Óscar é supranumerário do Opus Dei e explica que “depois de sofrer esse revés, continuava a rezar porque sou uma pessoa de fé, mas estava zangado com Deus, muito zangado. “Não me batas”, dizia-Lhe. No entanto, os problemas aumentavam; apercebi-me de que não tinha dedicado tempo aos meus filhos nem à minha mulher a dedicação e o carinho que ela necessitava e tudo por estar absorvido por um projeto que, nesse momento, eu via fracassado”.

O cansaço e o desânimo iam-se acumulando no dia a dia do Óscar. “Suponho que a juventude é a causa de que me sobre paixão e me falte reflexão. Assim, se tenho algo que agradecer à crise é o facto de me ter feito amadurecer: pensar e refletir”.

Melhorar a comunicação no casal

"Comecei a fazer uma lista diária de coisas boas que me aconteciam. Ao princípio não encontrava mais de duas ou três. Agora, não desce das doze"

Óscar reconhece que no terreno laboral foi mais fácil: “não me custou muito verificar que sou um técnico e que não faço ideia do que seja gestão empresarial nem gestão comercial. Procurei um gestor e encontrei-o: um gestor, um empresário, um sócio e, além disso, um amigo. O projeto começou de novo a andar e em breve verá a luz”.

A Marta e o Óscar viram também que deviam reforçar o seu casamento com mais comunicação: recuperar conversas, trocar pontos de vista com mais frequência e pôr em comum sentimentos bons e maus, etc. "Vimos que nos momentos mais difíceis era quando mais devíamos falar. Quando se está em plena crise é bom ter fé nalguma coisa para entender que o que agora acontece tem um sentido que se verá no futuro. E, por certo, estamos à espera do nosso quinto filho”.
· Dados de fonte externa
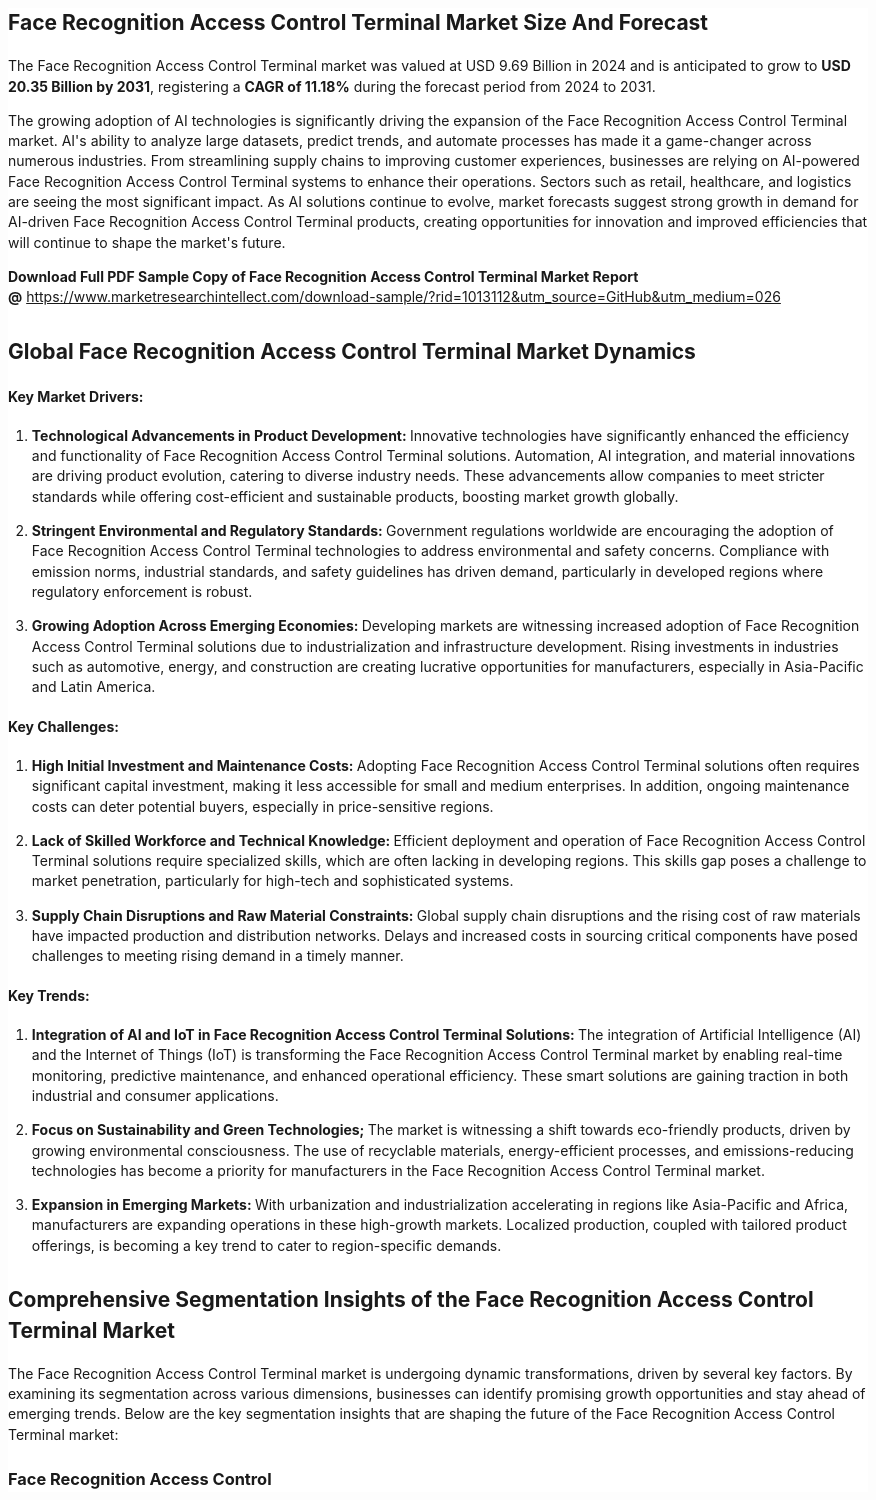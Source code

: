 <h2>Face Recognition Access Control Terminal Market Size And Forecast</h2><p>The Face Recognition Access Control Terminal market was valued at USD 9.69 Billion in 2024 and is anticipated to grow to <strong>USD 20.35 Billion by 2031</strong>, registering a <strong>CAGR of 11.18%</strong> during the forecast period from 2024 to 2031.</p><p>The growing adoption of AI technologies is significantly driving the expansion of the Face Recognition Access Control Terminal market. AI's ability to analyze large datasets, predict trends, and automate processes has made it a game-changer across numerous industries. From streamlining supply chains to improving customer experiences, businesses are relying on AI-powered Face Recognition Access Control Terminal systems to enhance their operations. Sectors such as retail, healthcare, and logistics are seeing the most significant impact. As AI solutions continue to evolve, market forecasts suggest strong growth in demand for AI-driven Face Recognition Access Control Terminal products, creating opportunities for innovation and improved efficiencies that will continue to shape the market's future.</p><p><strong>Download Full PDF Sample Copy of Face Recognition Access Control Terminal Market Report @</strong>&nbsp;<a href="https://www.marketresearchintellect.com/download-sample/?rid=1013112&amp;utm_source=GitHub&amp;utm_medium=026">https://www.marketresearchintellect.com/download-sample/?rid=1013112&amp;utm_source=GitHub&amp;utm_medium=026</a></p><h2>Global Face Recognition Access Control Terminal Market Dynamics</h2><h4><strong>Key Market Drivers:</strong></h4><ol><li><p><strong>Technological Advancements in Product Development:&nbsp;</strong>Innovative technologies have significantly enhanced the efficiency and functionality of Face Recognition Access Control Terminal solutions. Automation, AI integration, and material innovations are driving product evolution, catering to diverse industry needs. These advancements allow companies to meet stricter standards while offering cost-efficient and sustainable products, boosting market growth globally.</p></li><li><p><strong>Stringent Environmental and Regulatory Standards:&nbsp;</strong>Government regulations worldwide are encouraging the adoption of Face Recognition Access Control Terminal technologies to address environmental and safety concerns. Compliance with emission norms, industrial standards, and safety guidelines has driven demand, particularly in developed regions where regulatory enforcement is robust.</p></li><li><p><strong>Growing Adoption Across Emerging Economies:&nbsp;</strong>Developing markets are witnessing increased adoption of Face Recognition Access Control Terminal solutions due to industrialization and infrastructure development. Rising investments in industries such as automotive, energy, and construction are creating lucrative opportunities for manufacturers, especially in Asia-Pacific and Latin America.</p></li></ol><h4><strong>Key Challenges:</strong></h4><ol><li><p><strong>High Initial Investment and Maintenance Costs:&nbsp;</strong>Adopting Face Recognition Access Control Terminal solutions often requires significant capital investment, making it less accessible for small and medium enterprises. In addition, ongoing maintenance costs can deter potential buyers, especially in price-sensitive regions.</p></li><li><p><strong>Lack of Skilled Workforce and Technical Knowledge:&nbsp;</strong>Efficient deployment and operation of Face Recognition Access Control Terminal solutions require specialized skills, which are often lacking in developing regions. This skills gap poses a challenge to market penetration, particularly for high-tech and sophisticated systems.</p></li><li><p><strong>Supply Chain Disruptions and Raw Material Constraints:&nbsp;</strong>Global supply chain disruptions and the rising cost of raw materials have impacted production and distribution networks. Delays and increased costs in sourcing critical components have posed challenges to meeting rising demand in a timely manner.</p></li></ol><h4><strong>Key Trends:</strong></h4><ol><li><p><strong>Integration of AI and IoT in Face Recognition Access Control Terminal Solutions:&nbsp;</strong>The integration of Artificial Intelligence (AI) and the Internet of Things (IoT) is transforming the Face Recognition Access Control Terminal market by enabling real-time monitoring, predictive maintenance, and enhanced operational efficiency. These smart solutions are gaining traction in both industrial and consumer applications.</p></li><li><p><strong>Focus on Sustainability and Green Technologies;&nbsp;</strong>The market is witnessing a shift towards eco-friendly products, driven by growing environmental consciousness. The use of recyclable materials, energy-efficient processes, and emissions-reducing technologies has become a priority for manufacturers in the Face Recognition Access Control Terminal market.</p></li><li><p><strong>Expansion in Emerging Markets:&nbsp;</strong>With urbanization and industrialization accelerating in regions like Asia-Pacific and Africa, manufacturers are expanding operations in these high-growth markets. Localized production, coupled with tailored product offerings, is becoming a key trend to cater to region-specific demands.</p></li></ol><div class="article-main__content" data-test-id="publishing-text-block"><h2>Comprehensive Segmentation Insights of the Face Recognition Access Control Terminal Market</h2><p>The Face Recognition Access Control Terminal market is undergoing dynamic transformations, driven by several key factors. By examining its segmentation across various dimensions, businesses can identify promising growth opportunities and stay ahead of emerging trends. Below are the key segmentation insights that are shaping the future of the Face Recognition Access Control Terminal market:</p><h3><strong>Face Recognition Access Control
Uma lista diária com coisas boas

Entre as suas muitas reflexões, o Óscar diz que agora valoriza coisas a que antes não dava importância: “Em tempos de crise só vemos o negativo. E é verdade que se falta o dinheiro a vida é mais difícil, mas as coisas boas continuam a acontecer. Por isso comecei a fazer uma lista diária de coisas boas que me aconteciam. Ao princípio não encontrava mais do que duas ou três. Agora, não desce das doze: o agradável que é passear e não ir de carro, os cinco minutos de conversa com um amigo que encontrei pela rua, acordar de manhã ao pé da minha mulher, brincar com os miúdos e muitas outras mais. A Marta faz também uma lista e trocamos impressões sobre elas. Desejo melhorar economicamente mas se o não conseguir não deixarei de valorizar e agradecer as coisas boas que me acontecem todos os dias”.

“O que aprendi com a crise? Sobretudo que é uma paragem que serve para repensar tudo de outra forma, um pouco de humildade para aceitar que todas as pessoas têm a sua parte de razão, que o nosso caminho não era correto, uma etapa para me aperceber de que o melhor da minha vida está numa casa cheia de energia onde todos os dias desejo chegar. E também que é fácil estar com Cristo no Tabor e muito difícil estar com Ele na Cruz”.